Please retype the entries that follow exactly as they are, leaving the images behind.

Document images with source code

----------

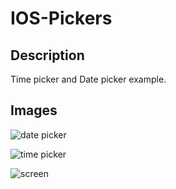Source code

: # IOS-Pickers

## Description

Time picker and Date picker example. 

## Images 

![date picker](https://user-images.githubusercontent.com/79871380/132032381-a7b56079-e621-46fc-83db-09e63e7b4606.png)

![time picker](https://user-images.githubusercontent.com/79871380/132032510-5b1b87ee-8d19-4242-a3e7-4fd6bd618d18.png)

![screen](https://user-images.githubusercontent.com/79871380/132032586-b5aa8083-087a-4dc8-b280-258b3c691d1a.png)

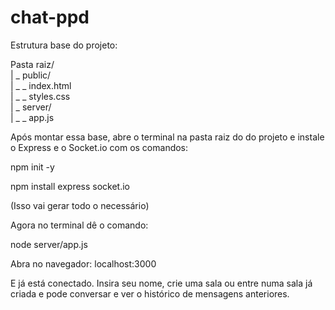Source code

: # chat-ppd

Estrutura base do projeto:

Pasta raiz/<br>
| _ public/<br>
| _ _ index.html<br>
| _ _ styles.css<br>
| _ server/<br>
| _ _ app.js<br>

Após montar essa base, abre o terminal na pasta raiz do do projeto e instale o Express e o Socket.io com os comandos:

npm init -y

npm install express socket.io

(Isso vai gerar todo o necessário)

Agora no terminal dê o comando:

node server/app.js

Abra no navegador: localhost:3000

E já está conectado. Insira seu nome, crie uma sala ou entre numa sala já criada e pode conversar e ver o histórico de mensagens anteriores.



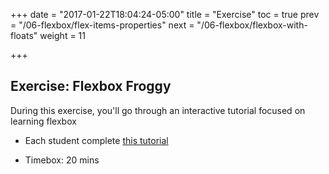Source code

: +++
date = "2017-01-22T18:04:24-05:00"
title = "Exercise"
toc = true
prev = "/06-flexbox/flex-items-properties"
next = "/06-flexbox/flexbox-with-floats"
weight = 11

+++

## Exercise: Flexbox Froggy

During this exercise, you'll go through an interactive tutorial focused on learning flexbox

- Each student complete [this tutorial](http://flexboxfroggy.com/)

- Timebox: 20 mins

----------

→ EXPECTED ANSWER:
Source code

: # IOS-Pickers

## Description

Time picker and Date picker example. 

## Images 

![date picker](https://user-images.githubusercontent.com/79871380/132032381-a7b56079-e621-46fc-83db-09e63e7b4606.png)

![time picker](https://user-images.githubusercontent.com/79871380/132032510-5b1b87ee-8d19-4242-a3e7-4fd6bd618d18.png)

![screen](https://user-images.githubusercontent.com/79871380/132032586-b5aa8083-087a-4dc8-b280-258b3c691d1a.png)

Source code

: # chat-ppd

Estrutura base do projeto:

Pasta raiz/<br>
| _ public/<br>
| _ _ index.html<br>
| _ _ styles.css<br>
| _ server/<br>
| _ _ app.js<br>

Após montar essa base, abre o terminal na pasta raiz do do projeto e instale o Express e o Socket.io com os comandos:

npm init -y

npm install express socket.io

(Isso vai gerar todo o necessário)

Agora no terminal dê o comando:

node server/app.js

Abra no navegador: localhost:3000

E já está conectado. Insira seu nome, crie uma sala ou entre numa sala já criada e pode conversar e ver o histórico de mensagens anteriores.



Source code

: +++
date = "2017-01-22T18:04:24-05:00"
title = "Exercise"
toc = true
prev = "/06-flexbox/flex-items-properties"
next = "/06-flexbox/flexbox-with-floats"
weight = 11

+++

## Exercise: Flexbox Froggy

During this exercise, you'll go through an interactive tutorial focused on learning flexbox

- Each student complete [this tutorial](http://flexboxfroggy.com/)

- Timebox: 20 mins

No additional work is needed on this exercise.